-- What to do --
Search the data for the word "maximisent" and copy each line that has it.
____
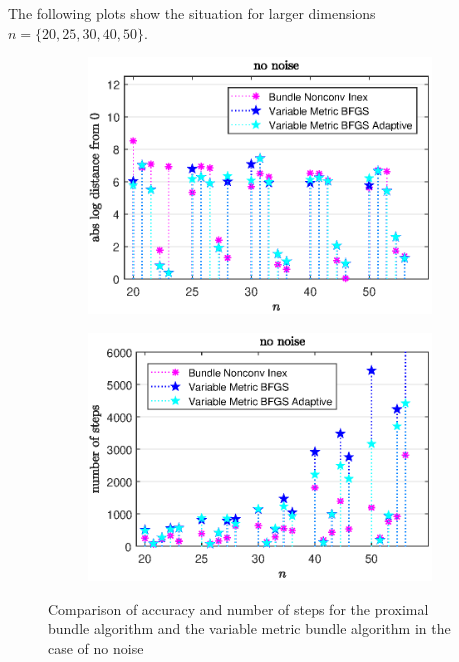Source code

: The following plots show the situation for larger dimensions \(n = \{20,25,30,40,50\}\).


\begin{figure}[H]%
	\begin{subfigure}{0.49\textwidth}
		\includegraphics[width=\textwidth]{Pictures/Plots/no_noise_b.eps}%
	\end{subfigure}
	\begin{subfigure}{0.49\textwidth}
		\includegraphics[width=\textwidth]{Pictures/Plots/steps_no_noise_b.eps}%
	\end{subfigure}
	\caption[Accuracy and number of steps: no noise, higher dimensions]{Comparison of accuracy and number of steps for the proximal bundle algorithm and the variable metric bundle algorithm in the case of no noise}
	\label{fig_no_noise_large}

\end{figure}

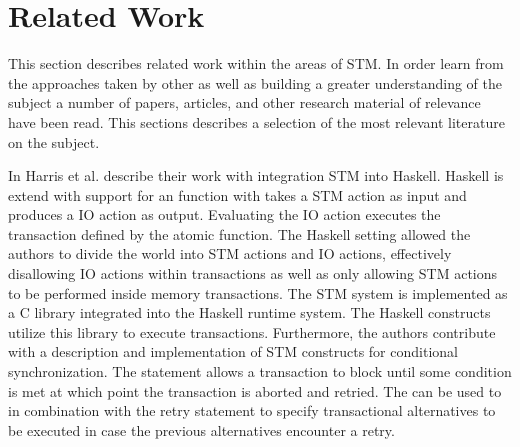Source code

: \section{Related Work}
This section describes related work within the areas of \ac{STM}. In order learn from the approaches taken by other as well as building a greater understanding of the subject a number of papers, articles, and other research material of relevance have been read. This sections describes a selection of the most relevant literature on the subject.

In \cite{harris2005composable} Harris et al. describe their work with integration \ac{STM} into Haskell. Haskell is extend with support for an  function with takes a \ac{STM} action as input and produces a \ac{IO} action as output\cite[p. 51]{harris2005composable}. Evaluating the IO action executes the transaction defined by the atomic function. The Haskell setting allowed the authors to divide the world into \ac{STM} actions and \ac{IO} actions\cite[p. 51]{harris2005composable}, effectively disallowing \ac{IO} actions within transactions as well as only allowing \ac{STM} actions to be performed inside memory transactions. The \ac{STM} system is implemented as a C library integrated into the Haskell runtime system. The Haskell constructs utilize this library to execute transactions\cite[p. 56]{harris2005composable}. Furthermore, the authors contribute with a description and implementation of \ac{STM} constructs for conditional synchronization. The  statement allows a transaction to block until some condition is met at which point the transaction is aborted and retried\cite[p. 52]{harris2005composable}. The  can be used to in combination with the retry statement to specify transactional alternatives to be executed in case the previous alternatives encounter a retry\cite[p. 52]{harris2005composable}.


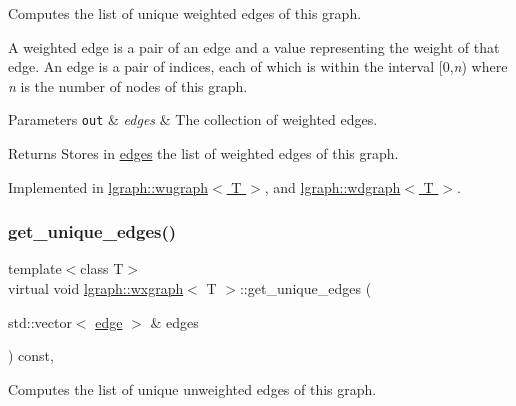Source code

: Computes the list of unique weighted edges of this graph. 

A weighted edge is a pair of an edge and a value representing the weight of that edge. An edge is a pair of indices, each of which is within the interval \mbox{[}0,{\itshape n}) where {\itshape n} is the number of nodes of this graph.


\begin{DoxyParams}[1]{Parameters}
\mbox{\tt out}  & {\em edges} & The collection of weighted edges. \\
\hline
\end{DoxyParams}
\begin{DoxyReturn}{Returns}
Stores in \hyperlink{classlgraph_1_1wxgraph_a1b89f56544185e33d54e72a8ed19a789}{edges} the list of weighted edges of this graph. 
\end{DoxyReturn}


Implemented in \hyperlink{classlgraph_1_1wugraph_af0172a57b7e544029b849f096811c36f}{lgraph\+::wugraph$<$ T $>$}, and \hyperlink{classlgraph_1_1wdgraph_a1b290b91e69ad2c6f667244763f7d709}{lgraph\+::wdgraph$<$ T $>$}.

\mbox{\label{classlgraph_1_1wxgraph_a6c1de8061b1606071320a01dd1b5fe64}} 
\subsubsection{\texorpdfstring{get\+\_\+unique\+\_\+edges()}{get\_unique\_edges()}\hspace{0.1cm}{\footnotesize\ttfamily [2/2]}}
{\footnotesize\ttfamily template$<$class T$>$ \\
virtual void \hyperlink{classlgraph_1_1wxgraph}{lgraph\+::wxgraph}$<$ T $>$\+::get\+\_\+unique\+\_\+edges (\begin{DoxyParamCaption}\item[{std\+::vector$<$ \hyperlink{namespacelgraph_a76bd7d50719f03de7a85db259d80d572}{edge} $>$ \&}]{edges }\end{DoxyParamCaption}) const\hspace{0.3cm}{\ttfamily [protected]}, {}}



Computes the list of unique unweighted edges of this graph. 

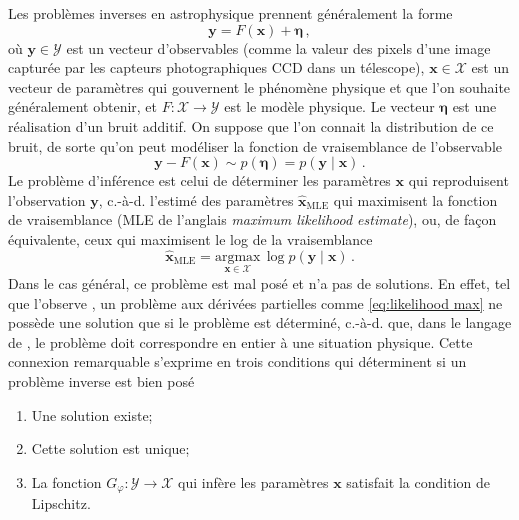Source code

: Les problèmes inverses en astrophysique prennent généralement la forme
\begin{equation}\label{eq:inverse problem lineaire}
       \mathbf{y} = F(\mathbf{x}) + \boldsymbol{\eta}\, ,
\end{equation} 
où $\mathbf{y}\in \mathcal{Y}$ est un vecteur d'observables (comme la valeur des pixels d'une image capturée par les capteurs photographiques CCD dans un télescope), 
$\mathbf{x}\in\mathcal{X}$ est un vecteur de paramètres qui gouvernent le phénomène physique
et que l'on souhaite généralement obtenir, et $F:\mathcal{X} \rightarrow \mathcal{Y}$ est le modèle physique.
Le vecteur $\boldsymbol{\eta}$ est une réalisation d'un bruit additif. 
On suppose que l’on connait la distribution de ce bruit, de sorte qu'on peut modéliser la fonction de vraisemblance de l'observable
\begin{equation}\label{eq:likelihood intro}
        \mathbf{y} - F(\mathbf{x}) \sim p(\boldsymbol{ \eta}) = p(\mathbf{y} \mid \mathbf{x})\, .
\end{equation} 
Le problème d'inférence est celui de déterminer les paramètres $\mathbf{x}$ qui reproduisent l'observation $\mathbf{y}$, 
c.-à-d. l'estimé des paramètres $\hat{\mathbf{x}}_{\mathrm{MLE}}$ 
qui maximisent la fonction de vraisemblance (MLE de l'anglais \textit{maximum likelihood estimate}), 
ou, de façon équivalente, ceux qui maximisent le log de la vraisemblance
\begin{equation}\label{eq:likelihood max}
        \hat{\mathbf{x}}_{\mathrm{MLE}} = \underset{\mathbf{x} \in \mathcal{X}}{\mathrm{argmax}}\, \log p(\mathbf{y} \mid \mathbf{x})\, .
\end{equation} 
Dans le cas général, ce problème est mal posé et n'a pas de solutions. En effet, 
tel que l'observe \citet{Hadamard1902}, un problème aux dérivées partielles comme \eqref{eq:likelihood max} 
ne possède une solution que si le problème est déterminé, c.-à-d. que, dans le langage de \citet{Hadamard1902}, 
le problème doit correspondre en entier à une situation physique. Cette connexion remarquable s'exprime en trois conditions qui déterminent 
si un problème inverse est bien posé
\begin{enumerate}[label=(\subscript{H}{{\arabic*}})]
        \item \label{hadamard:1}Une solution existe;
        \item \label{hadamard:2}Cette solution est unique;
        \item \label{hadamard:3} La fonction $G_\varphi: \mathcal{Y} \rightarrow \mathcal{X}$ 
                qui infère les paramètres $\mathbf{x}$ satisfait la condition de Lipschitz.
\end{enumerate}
____
-- Solution for this exercise --
qui maximisent la fonction de vraisemblance (MLE de l'anglais \textit{maximum likelihood estimate}), 
ou, de façon équivalente, ceux qui maximisent le log de la vraisemblance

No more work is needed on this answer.